Spieth took only 10 putts on the front nine and had the lead until he didn't hit the 15th green from 81 yards away, leading to bogey. He had a 68 and was in a chasing pack that featured Justin Thomas, U.S. Open champion Gary Woodland, Collin Morikawa and Branden Grace.

Fourteen players were separated by three shots, including Rory McIlroy, Justin Rose and Patrick Reed, who made the cut with one shot to spare and shot 63 to give him a chance.

"I didn't feel like I played well today, but looking at the leaderboard, no one else pulled away," McIlroy said. "I'm still going to be within striking distance going into tomorrow. If that's the bad day out of the way, hopefully I can post a good one tomorrow."

Golf fans should be in for a treat -- in front of the TV, anyway.

Colonial is the first of five tournaments in the return to golf that doesn't allow spectators. Players have had three days to adjust to the lack of sound. Sunday is different, everyone trying to generate their own momentum without the energy typically delivered from outside the ropes.

Schauffele was at 13-under 197.

Woodland birdied his last two holes for a 66 and will play with his Presidents Cup teammate in the final group.

Right behind will be Thomas, the former PGA champion and world No. 1, who went 11 holes without making a birdie in good scoring condition until two over the final five holes in a 66 that put him right in the mix. He played alongside Grace, who also had a 66.

Spieth passed a big test.

Stuck in a slump, he had five tournaments last season when he started with two rounds in the 60s and was left behind when he couldn't break par on Saturday.

There were a few anxious moments for him, such as an iron off the fifth tee that would have finished on the practice range if not for a fence in place for the tournament. He got up-and-down from short of the green to escape with birdie. His next tee shot was right and banged off a cart -- one the loudest sounds of the day -- leaving him blocked by a tree. He punched it low into a back bunker and saved par.

But he didn't make a birdie over the final nine holes, and the 15th cost him when his lob wedge came up short.

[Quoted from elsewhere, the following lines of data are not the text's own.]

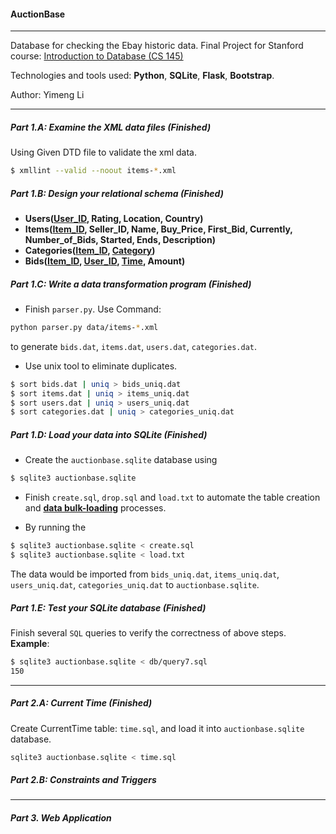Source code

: #### AuctionBase

*****
Database for checking the Ebay historic data. Final Project for Stanford course: [Introduction to Database (CS 145)](http://web.stanford.edu/class/cs145/)  

Technologies and tools used: **Python**, **SQLite**, **Flask**, **Bootstrap**.

Author: Yimeng Li
*****

##### Part 1.A: Examine the XML data files (Finished)
Using Given DTD file to validate the xml data.
```Bash
$ xmllint --valid --noout items-*.xml
```

##### Part 1.B: Design your relational schema (Finished)
- **Users(<u>User_ID</u>, Rating, Location, Country)**
- **Items(<u>Item_ID</u>, Seller_ID, Name, Buy_Price, First_Bid, Currently, Number_of_Bids, Started, Ends, Description)**
- **Categories(<u>Item_ID</u>, <u>Category</u>)**
- **Bids(<u>Item_ID</u>, <u>User_ID</u>, <u>Time</u>, Amount)**

##### Part 1.C: Write a data transformation program (Finished)
- Finish ```parser.py```. Use Command:
```Bash
python parser.py data/items-*.xml
```
to generate ```bids.dat```, ```items.dat```, ```users.dat```, ```categories.dat```.
- Use unix tool to eliminate duplicates.
```Bash
$ sort bids.dat | uniq > bids_uniq.dat
$ sort items.dat | uniq > items_uniq.dat
$ sort users.dat | uniq > users_uniq.dat
$ sort categories.dat | uniq > categories_uniq.dat
```

##### Part 1.D: Load your data into SQLite (Finished)
- Create the ```auctionbase.sqlite``` database using
```Bash
$ sqlite3 auctionbase.sqlite
```
- Finish ```create.sql```, ```drop.sql``` and ```load.txt``` to automate the table creation and [**data bulk-loading**](http://cs.stanford.edu/people/widom/cs145/sqlite/SQLiteLoad.html) processes.

- By running the
```Bash
$ sqlite3 auctionbase.sqlite < create.sql
$ sqlite3 auctionbase.sqlite < load.txt
```
The data would be imported from ```bids_uniq.dat```, ```items_uniq.dat```, ```users_uniq.dat```, ```categories_uniq.dat``` to ```auctionbase.sqlite```.

##### Part 1.E: Test your SQLite database (Finished)
Finish several ```SQL``` queries to verify the correctness of above steps. **Example**:
```Bash
$ sqlite3 auctionbase.sqlite < db/query7.sql
150
```

*****

##### Part 2.A: Current Time (Finished)
Create CurrentTime table: ```time.sql```, and load it into ```auctionbase.sqlite``` database.
```Bash
sqlite3 auctionbase.sqlite < time.sql
```

##### Part 2.B: Constraints and Triggers

*****

##### Part 3. Web Application

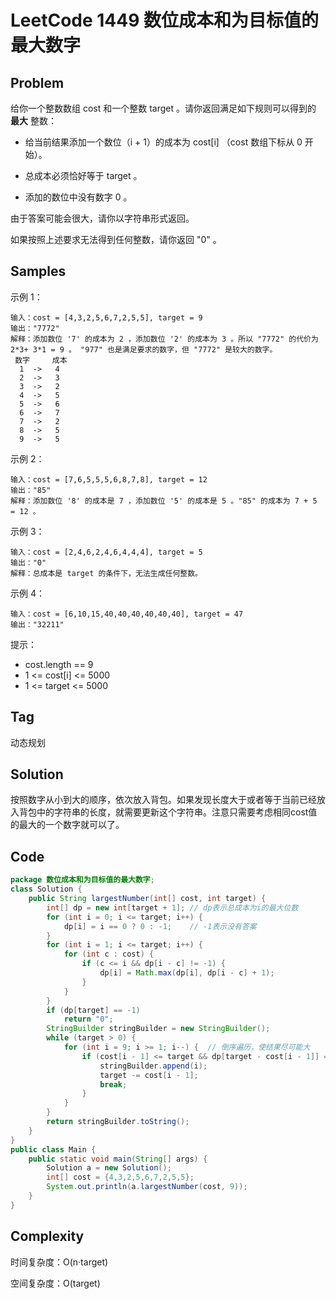 # LeetCode 1449 数位成本和为目标值的最大数字

## Problem

给你一个整数数组 cost 和一个整数 target 。请你返回满足如下规则可以得到的 **最大** 整数：

- 给当前结果添加一个数位（i + 1）的成本为 cost[i] （cost 数组下标从 0 开始）。

- 总成本必须恰好等于 target 。
- 添加的数位中没有数字 0 。

由于答案可能会很大，请你以字符串形式返回。

如果按照上述要求无法得到任何整数，请你返回 "0" 。

## Samples

示例 1：

```
输入：cost = [4,3,2,5,6,7,2,5,5], target = 9
输出："7772"
解释：添加数位 '7' 的成本为 2 ，添加数位 '2' 的成本为 3 。所以 "7772" 的代价为 2*3+ 3*1 = 9 。 "977" 也是满足要求的数字，但 "7772" 是较大的数字。
 数字     成本
  1  ->   4
  2  ->   3
  3  ->   2
  4  ->   5
  5  ->   6
  6  ->   7
  7  ->   2
  8  ->   5
  9  ->   5
```

示例 2：

```
输入：cost = [7,6,5,5,5,6,8,7,8], target = 12
输出："85"
解释：添加数位 '8' 的成本是 7 ，添加数位 '5' 的成本是 5 。"85" 的成本为 7 + 5 = 12 。
```

示例 3：

```
输入：cost = [2,4,6,2,4,6,4,4,4], target = 5
输出："0"
解释：总成本是 target 的条件下，无法生成任何整数。
```

示例 4：

```
输入：cost = [6,10,15,40,40,40,40,40,40], target = 47
输出："32211"
```


提示：

- cost.length == 9
- 1 <= cost[i] <= 5000
- 1 <= target <= 5000

## Tag

动态规划

## Solution

按照数字从小到大的顺序，依次放入背包。如果发现长度大于或者等于当前已经放入背包中的字符串的长度，就需要更新这个字符串。注意只需要考虑相同cost值的最大的一个数字就可以了。

## Code

```java
package 数位成本和为目标值的最大数字;
class Solution {
    public String largestNumber(int[] cost, int target) {
        int[] dp = new int[target + 1]; // dp表示总成本为i的最大位数
        for (int i = 0; i <= target; i++) {
            dp[i] = i == 0 ? 0 : -1;    // -1表示没有答案
        }
        for (int i = 1; i <= target; i++) {
            for (int c : cost) {
                if (c <= i && dp[i - c] != -1) {
                    dp[i] = Math.max(dp[i], dp[i - c] + 1);
                }
            }
        }
        if (dp[target] == -1)
            return "0";
        StringBuilder stringBuilder = new StringBuilder();
        while (target > 0) {
            for (int i = 9; i >= 1; i--) {  // 倒序遍历，使结果尽可能大
                if (cost[i - 1] <= target && dp[target - cost[i - 1]] == dp[target] - 1) {
                    stringBuilder.append(i);
                    target -= cost[i - 1];
                    break;
                }
            }
        }
        return stringBuilder.toString();
    }
}
public class Main {
    public static void main(String[] args) {
        Solution a = new Solution();
        int[] cost = {4,3,2,5,6,7,2,5,5};
        System.out.println(a.largestNumber(cost, 9));
    }
}
```

## Complexity

时间复杂度：O(n·target)

空间复杂度：O(target)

No matter. He was one off the lead, and his tie for second is his best 54-hole position since the Colonial last year. He shot 72 in the final round and tied for eighth.

Harold Varner III, still looking for his first PGA Tour victory, started with a one-shot lead and birdied the opening hole. That was his last birdie. Varner couldn't get putts to fall, including two birdie chances inside 8 feet toward the end. He had to settle for a 70, but was still only two shots behind.

Looking up at Schauffele is not the issue. It's looking around at everyone else. McIlroy and Bryson DeChambeau, were among the players who went into Sunday with a realistic chance.

The field was the strongest Colonial has seen, not surprising because so many players were stuck at home for the last three months were eager for competition. And this week has made clear that so many of them came to play.